I am one of the odd old fashioned breed that believes that promises are for keeping. That you don’t toss them in air just to please others, but you only give those that you can keep, or at least try to keep.
This means no “We’ll keep contact in the future!” or “We’ll catch up later” or “Send it to me, I’ll read it!”
The double L in the end of those I and we…
I’m feeling discouraged to write today. Sent some of the works to friends, who promised to read them. Only to hear excuses today again in style “sorry, forgot!” and “sorry, didn’t even have time for…”
I don’t want to do this anymore only for my own amusement. It seems that my stories are written only for my own eyes and with the vast internet we have today, probably the only one, who finds their way to my stories is me.

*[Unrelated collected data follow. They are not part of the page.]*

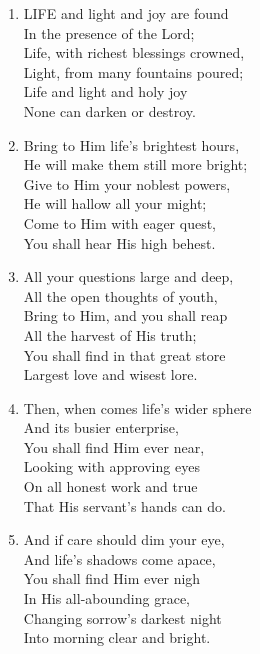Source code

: \documentclass[11pt,a4paper]{article}
\begin{document}
\begin{enumerate}
    \item LIFE and light and joy are found \\
        In the presence of the Lord; \\
        Life, with richest blessings crowned, \\
        Light, from many fountains poured; \\
        Life and light and holy joy \\
        None can darken or destroy.

    \item Bring to Him life's brightest hours, \\
        He will make them still more bright; \\
        Give to Him your noblest powers, \\
        He will hallow all your might; \\
        Come to Him with eager quest, \\
        You shall hear His high behest.

    \item All your questions large and deep, \\
        All the open thoughts of youth, \\
        Bring to Him, and you shall reap \\
        All the harvest of His truth; \\
        You shall find in that great store \\
        Largest love and wisest lore.

    \item Then, when comes life's wider sphere \\
        And its busier enterprise, \\
        You shall find Him ever near, \\
        Looking with approving eyes \\
        On all honest work and true \\
        That His servant's hands can do.

    \item And if care should dim your eye, \\
        And life's shadows come apace, \\
        You shall find Him ever nigh \\
        In His all-abounding grace, \\
        Changing sorrow's darkest night \\
        Into morning clear and bright.

\end{enumerate}
\end{document}
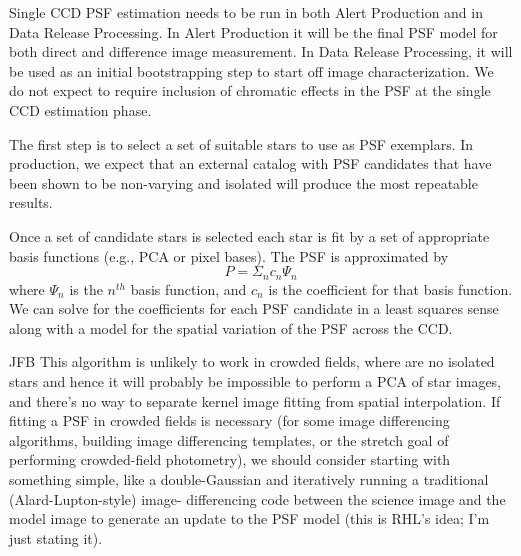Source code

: Single CCD PSF estimation needs to be run in both Alert Production and in Data Release Processing.  In Alert Production it will be the final PSF model for both direct and difference image measurement.  In Data Release Processing, it will be used as an initial bootstrapping step to start off image characterization.  We do not expect to require inclusion of chromatic effects in the PSF at the single CCD estimation phase.

The first step is to select a set of suitable stars to use as PSF exemplars.  In production, we expect that an external catalog with PSF candidates that have been shown to be non-varying and isolated will produce the most repeatable results.

Once a set of candidate stars is selected each star is fit by a set of
appropriate basis functions (e.g., PCA or pixel bases).  The PSF is approximated by
\[
P = \Sigma_n c_n\Psi_n
\]
where $\Psi_n$ is the $n^{th}$ basis function, and $c_n$ is the coefficient for that basis function.  We can solve for the coefficients for each PSF candidate in a least squares sense along with a model for the spatial variation of the PSF
across the CCD.

\begin{note}{JFB}
    This algorithm is unlikely to work in crowded fields, where are no
    isolated stars and hence it will probably be impossible to perform a PCA
    of star images, and there's no way to separate kernel image fitting from
    spatial interpolation.  If fitting a PSF in crowded fields is necessary
    (for some image differencing algorithms, building image differencing
    templates, or the stretch goal of performing crowded-field photometry),
    we should consider starting with something simple, like a double-Gaussian
    and iteratively running a traditional (Alard-Lupton-style) image-
    differencing code between the science image and the model image to
    generate an update to the PSF model (this is RHL's idea; I'm just stating
    it).
\end{note}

I’ve been working hard for the next month, to get stories done in time to go through the Challenge and publish them daily. OH goody! I can see depression forming its dark blanket around me just by thinking on it. It was such fun and inspiration just days ago and suddenly, after getting again no feedback besides “send them to me, I’ll…”, it feels so pointless to go through with it.
I’m sorry that I am not all that positive about it. It just seems to follow the trend – no readers and and only promises I should have no right to even expect to be kept.
I’m just asking – who would read them if even friends just make promises.
I guess all I really want is to see one promise kept? That if you promise you’ll send a post card that you will and if you promise you’ll read my story, you will. So instead of saying “I read another boring book” you could say “I liked that character of yours, but the background was a bit fussy”.
For right now I am standing still in a desert and feel like a ghost.